(Material provided Opens)

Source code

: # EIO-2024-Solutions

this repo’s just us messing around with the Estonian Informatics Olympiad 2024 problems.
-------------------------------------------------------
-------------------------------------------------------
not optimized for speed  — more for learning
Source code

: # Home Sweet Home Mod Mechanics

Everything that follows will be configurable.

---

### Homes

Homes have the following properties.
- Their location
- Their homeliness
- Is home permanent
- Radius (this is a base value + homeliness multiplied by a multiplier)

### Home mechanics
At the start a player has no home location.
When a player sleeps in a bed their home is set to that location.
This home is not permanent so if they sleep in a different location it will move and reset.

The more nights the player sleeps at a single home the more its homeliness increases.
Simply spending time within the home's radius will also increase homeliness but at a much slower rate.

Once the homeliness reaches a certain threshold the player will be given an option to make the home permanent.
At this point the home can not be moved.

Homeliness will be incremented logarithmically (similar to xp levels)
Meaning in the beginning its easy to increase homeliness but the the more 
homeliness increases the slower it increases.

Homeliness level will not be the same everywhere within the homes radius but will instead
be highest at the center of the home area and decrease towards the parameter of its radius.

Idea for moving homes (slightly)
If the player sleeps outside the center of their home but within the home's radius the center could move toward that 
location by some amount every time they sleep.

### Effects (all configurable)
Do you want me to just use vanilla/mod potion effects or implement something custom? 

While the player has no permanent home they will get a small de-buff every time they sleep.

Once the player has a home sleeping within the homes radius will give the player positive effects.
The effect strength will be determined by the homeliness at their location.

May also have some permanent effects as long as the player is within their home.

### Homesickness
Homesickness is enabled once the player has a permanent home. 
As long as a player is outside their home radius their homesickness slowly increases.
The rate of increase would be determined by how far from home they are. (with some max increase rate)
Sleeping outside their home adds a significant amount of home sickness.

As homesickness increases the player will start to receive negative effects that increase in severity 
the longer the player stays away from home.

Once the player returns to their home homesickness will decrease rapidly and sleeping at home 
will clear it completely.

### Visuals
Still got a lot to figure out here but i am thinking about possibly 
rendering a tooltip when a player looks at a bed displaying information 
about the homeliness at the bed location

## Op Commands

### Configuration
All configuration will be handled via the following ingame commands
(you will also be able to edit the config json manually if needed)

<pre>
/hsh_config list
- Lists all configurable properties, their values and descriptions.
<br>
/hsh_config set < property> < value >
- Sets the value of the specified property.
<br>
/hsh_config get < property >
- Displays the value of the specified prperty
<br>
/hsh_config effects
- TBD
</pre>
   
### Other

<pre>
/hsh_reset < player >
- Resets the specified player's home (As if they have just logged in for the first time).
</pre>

(Material provided Closes)

__How to complete this task__. The expected answer is an exact copy of the lines above, beginning at the line with "This home is" and ending at the line with "Meaning in the", with both ends in.

__Reply to the task__.
This home is not permanent so if they sleep in a different location it will move and reset.

The more nights the player sleeps at a single home the more its homeliness increases.
Simply spending time within the home's radius will also increase homeliness but at a much slower rate.

Once the homeliness reaches a certain threshold the player will be given an option to make the home permanent.
At this point the home can not be moved.

Homeliness will be incremented logarithmically (similar to xp levels)
Meaning in the beginning its easy to increase homeliness but the the more 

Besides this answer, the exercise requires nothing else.